L’epatite A (dovuta all’infezione da Hav) è tornata ad affacciarsi in Italia nelle scorse settimane e minaccia altri episodi da qui all’estate, anche se il ministero della Salute si è affrettato a precisare che «alla luce della particolare situazione in atto, fino al 31 luglio 2013, le segnalazioni dei nuovi casi e gli eventuali focolai epidemici devono essere avanzate tempestivamente al ministero e all’Istituto Superiore di Sanità». Non è un allarme, ma poco ci manca. D’altronde i numeri registrati dal sistema di sorveglianza Seieva parlano chiaro: in 16 regioni che hanno trasmesso dati aggiornati al 20 maggio 2013, risulta un incremento delle notifiche di epatite A nel periodo marzo-maggio pari al 70% rispetto allo stesso trimestre di un anno fa. L’aumentata incidenza è stata registrata in quattro regioni del centro-nord (Trentino Alto Adige, Friuli Venezia Giulia, Emilia-Romagna e Veneto) e in una del sud (Puglia).

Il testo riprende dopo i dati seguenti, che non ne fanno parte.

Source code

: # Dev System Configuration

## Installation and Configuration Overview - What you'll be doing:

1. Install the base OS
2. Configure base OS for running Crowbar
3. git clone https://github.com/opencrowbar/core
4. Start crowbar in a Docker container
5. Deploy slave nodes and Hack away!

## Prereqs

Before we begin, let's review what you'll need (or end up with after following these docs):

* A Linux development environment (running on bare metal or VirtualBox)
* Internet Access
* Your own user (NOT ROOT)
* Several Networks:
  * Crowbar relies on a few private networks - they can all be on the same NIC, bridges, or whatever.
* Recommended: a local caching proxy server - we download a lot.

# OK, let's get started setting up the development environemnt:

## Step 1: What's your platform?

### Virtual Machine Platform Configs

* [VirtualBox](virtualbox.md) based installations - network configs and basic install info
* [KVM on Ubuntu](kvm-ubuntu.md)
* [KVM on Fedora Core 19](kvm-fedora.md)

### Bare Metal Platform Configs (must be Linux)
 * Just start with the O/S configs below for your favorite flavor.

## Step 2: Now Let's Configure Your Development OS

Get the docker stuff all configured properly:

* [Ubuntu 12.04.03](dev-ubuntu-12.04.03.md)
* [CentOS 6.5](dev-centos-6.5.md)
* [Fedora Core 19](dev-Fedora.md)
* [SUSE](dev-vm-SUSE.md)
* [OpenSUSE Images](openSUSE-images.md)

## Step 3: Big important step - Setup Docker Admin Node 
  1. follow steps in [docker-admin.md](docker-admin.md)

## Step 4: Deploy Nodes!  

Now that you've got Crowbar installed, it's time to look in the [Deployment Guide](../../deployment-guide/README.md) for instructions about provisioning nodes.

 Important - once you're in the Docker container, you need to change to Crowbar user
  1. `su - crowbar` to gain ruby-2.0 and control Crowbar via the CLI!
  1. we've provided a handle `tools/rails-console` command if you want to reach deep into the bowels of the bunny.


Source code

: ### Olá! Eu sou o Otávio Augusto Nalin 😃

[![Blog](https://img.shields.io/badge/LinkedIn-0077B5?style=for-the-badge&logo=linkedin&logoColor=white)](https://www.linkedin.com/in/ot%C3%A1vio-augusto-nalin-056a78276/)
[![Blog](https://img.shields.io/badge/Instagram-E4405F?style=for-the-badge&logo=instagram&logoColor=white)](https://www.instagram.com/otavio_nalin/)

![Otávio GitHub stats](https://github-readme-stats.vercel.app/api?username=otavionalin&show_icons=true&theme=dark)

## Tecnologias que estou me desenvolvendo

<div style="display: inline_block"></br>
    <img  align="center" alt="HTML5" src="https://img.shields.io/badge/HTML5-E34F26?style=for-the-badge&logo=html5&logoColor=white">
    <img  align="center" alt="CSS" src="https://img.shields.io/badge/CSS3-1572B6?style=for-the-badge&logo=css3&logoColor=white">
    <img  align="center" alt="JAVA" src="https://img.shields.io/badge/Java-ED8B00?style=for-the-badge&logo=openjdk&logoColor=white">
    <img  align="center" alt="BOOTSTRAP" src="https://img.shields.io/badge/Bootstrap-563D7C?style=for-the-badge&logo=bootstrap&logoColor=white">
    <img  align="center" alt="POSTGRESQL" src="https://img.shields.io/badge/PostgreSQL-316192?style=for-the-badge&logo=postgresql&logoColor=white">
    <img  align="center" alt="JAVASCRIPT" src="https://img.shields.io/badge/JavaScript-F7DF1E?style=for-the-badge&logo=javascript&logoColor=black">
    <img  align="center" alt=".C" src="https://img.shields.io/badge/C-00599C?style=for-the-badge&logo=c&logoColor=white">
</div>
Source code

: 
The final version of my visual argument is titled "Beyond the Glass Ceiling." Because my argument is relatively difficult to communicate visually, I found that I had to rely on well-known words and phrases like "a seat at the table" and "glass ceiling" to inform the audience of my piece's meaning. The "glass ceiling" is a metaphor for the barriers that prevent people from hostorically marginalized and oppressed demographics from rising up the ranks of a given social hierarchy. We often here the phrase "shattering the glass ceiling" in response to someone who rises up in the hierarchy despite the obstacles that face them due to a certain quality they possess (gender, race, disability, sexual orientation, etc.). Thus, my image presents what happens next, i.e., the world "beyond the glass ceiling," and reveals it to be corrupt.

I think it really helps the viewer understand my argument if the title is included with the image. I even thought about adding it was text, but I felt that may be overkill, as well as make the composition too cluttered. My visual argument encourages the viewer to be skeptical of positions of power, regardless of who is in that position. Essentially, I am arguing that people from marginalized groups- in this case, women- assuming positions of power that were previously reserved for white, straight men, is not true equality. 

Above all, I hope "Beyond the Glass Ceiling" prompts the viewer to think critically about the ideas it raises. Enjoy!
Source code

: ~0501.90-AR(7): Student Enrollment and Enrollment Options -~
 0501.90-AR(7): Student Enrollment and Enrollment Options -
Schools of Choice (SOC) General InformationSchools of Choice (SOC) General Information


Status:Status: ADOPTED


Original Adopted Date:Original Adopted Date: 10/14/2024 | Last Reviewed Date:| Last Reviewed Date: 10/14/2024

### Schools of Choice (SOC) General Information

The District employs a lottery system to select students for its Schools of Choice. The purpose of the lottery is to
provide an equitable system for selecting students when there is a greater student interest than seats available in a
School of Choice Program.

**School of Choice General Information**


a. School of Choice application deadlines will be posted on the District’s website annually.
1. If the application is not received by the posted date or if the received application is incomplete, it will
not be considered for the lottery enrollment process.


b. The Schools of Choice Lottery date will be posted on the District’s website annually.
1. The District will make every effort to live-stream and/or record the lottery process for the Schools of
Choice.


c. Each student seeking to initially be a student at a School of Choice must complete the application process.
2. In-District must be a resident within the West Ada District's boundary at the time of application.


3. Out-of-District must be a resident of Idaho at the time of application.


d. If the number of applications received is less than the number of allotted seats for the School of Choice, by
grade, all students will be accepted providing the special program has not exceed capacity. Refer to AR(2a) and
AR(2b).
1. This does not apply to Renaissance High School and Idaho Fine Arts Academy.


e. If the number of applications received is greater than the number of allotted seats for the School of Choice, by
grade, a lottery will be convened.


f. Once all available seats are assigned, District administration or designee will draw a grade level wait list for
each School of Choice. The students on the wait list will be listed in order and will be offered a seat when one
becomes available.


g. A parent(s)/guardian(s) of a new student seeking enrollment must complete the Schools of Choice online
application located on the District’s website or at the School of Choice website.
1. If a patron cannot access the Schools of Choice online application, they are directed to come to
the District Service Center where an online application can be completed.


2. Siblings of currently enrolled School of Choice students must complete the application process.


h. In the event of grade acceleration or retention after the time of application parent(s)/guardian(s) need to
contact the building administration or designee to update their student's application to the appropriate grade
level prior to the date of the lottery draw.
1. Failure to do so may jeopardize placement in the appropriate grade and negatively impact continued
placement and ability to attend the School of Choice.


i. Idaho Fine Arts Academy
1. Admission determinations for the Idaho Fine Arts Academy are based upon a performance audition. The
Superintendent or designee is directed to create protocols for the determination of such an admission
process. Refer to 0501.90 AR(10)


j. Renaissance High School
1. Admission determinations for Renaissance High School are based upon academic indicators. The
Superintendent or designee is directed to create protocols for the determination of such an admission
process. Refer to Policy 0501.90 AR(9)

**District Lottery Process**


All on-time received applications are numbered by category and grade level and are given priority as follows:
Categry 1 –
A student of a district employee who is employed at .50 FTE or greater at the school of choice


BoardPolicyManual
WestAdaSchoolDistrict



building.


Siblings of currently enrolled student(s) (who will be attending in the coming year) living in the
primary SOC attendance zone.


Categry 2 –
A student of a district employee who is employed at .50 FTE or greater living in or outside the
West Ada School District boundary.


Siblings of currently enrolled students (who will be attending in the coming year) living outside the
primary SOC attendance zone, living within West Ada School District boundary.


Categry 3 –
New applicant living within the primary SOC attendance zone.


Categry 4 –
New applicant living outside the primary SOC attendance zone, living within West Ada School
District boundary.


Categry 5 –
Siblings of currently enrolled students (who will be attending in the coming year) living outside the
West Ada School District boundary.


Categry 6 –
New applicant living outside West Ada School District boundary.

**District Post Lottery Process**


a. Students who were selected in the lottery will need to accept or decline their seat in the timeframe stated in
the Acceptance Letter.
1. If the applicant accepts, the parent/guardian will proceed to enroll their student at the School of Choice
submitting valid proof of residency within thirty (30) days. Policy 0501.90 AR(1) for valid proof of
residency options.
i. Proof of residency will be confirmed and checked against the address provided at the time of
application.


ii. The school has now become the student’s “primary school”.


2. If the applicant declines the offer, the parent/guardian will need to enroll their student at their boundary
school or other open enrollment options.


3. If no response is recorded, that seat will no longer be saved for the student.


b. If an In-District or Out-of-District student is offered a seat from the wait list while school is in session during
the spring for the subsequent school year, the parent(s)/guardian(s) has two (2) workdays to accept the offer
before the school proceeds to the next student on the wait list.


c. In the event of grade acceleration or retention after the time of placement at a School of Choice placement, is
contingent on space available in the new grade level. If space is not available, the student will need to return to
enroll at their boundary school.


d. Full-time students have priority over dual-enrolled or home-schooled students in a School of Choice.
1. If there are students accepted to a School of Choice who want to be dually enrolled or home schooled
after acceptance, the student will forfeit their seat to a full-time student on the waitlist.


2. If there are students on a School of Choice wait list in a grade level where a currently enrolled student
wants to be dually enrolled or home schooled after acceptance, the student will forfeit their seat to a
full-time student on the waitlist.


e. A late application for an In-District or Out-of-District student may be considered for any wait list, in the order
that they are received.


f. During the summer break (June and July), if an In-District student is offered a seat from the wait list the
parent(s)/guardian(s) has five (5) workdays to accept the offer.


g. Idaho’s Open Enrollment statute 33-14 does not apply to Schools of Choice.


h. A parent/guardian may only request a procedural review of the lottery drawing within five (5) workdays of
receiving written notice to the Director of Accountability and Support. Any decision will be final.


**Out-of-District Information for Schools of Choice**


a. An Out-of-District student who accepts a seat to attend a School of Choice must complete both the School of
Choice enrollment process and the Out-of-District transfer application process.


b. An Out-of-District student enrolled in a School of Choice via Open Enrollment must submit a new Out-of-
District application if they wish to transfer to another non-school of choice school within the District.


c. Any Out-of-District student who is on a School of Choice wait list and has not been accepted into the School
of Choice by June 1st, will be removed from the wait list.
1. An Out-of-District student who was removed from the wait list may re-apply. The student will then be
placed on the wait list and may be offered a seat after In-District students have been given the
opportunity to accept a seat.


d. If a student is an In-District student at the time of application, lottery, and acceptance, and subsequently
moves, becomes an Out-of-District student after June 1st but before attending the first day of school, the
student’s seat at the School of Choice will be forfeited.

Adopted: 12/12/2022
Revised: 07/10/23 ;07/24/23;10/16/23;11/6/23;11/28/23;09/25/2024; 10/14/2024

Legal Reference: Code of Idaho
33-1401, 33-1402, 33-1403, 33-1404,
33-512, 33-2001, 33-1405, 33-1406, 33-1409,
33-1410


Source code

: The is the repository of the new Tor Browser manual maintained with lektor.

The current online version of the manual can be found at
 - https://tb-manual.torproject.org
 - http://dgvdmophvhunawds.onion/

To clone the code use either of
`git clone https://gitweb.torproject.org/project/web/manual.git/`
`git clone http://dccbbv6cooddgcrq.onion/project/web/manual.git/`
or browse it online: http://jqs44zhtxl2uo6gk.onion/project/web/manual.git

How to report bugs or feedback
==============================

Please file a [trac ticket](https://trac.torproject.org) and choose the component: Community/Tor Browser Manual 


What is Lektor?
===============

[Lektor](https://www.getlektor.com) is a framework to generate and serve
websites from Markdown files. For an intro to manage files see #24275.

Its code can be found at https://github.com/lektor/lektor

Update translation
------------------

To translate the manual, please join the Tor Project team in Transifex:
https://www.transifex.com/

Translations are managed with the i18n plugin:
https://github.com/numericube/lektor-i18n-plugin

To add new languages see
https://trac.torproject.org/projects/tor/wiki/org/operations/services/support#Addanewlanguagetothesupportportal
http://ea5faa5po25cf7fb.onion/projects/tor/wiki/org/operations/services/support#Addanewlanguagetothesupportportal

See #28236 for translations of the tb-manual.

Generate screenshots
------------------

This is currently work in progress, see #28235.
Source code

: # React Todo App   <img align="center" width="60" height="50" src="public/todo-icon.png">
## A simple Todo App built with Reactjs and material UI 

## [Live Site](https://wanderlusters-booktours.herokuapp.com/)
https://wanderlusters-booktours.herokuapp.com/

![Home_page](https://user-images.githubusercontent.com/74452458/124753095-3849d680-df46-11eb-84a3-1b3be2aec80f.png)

Caratterizzata da un decorso acuto (stanchezza, febbre, disturbi gastrointestinali e ittero) e dalla prevalenza della trasmissione oro-fecale (come l’epatite E) rispetto a quella interumana, l’epatite A è causata da un virus a singolo filamento di Rna diffuso soprattutto attraverso l’acqua contaminata e gli alimenti venuti a contatto con la stessa. Tra i cibi incriminati, finora, c’erano soprattutto le cozze e i vegetali lavati con acqua sporcata da residui fecali. Oggi, invece, sotto osservazione sono finiti i frutti di bosco misti congelati: rintracciati in un cluster familiare del virus individuato in un paziente che aveva consumato una torta guarnita nello scorso mese di aprile.
Le indagini sulla materia prima (probabilmente di origine extraeuropea) non sono ancora terminate, ma finora epidemiologi ed esperti in sicurezza alimentare non avevano mai concentrato i loro sforzi sugli alimenti conservati nel freezer. «È un aspetto nuovo e su cui converrà indagare: sappiamo che il congelamento non uccide i virus, ma non avevamo mai rintracciato l’Hav in un prodotto congelato», spiega Maria Triassi, ordinario di igiene all’università Federico II di Napoli, città in cui nel 2004 si registrò una vasta epidemia italiana: 421 i nuovi casi allora conteggiati tra gennaio e aprile. «Probabilmente si tratta di una contaminazione avvenuta all’origine del prodotto e che il congelamento non è riuscito a debellare». Soltanto la cottura ad alte temperature, infatti, può inattivare il virus. Non è un caso che questa sia la principale raccomandazione fornita dai medici, assieme all’accurato lavaggio con acqua e amuchina di tutti gli alimenti di dubbia provenienza: principalmente molluschi (cozze e vongole) e verdure.
Le indagini condotte a livello europeo hanno evidenziato la presenza di due gruppi di epatite A: uno tra gli abitanti dei Paesi nordeuropei, l’altro in un gruppo di turisti rientranti dall’Egitto. Se il primo caso potrebbe essere ricondotto al consumo dei frutti di bosco congelati, diversa è l’origine del secondo: quasi certamente dovuto alle scarse condizioni igienico-sanitarie dello Stato nordafricano. «Ai nostri connazionali che non hanno avuto l’infezione durante l’infanzia (dunque non hanno sviluppato immunità a lungo termine, ndr) e organizzano le vacanze in paesi africani, orientali e dell’America Latina, consiglio sempre di vaccinarsi almeno tre mesi prima della partenza», afferma Antonio Picardi, responsabile dell’unità operativa di epatologia del Campus Biomedico di Roma. «Dopo venti giorni va effettuato un richiamo: così si assicura una protezione pari al 90%. Chi non ha modo di pianificare un viaggio con largo anticipo può ricorrere alla profilassi passiva: gli anticorpi iniettati assicurano una difesa per 5-6 settimane». A tavola, a queste latitudini, vige un obbligo: quello di consumare soltanto acqua minerale.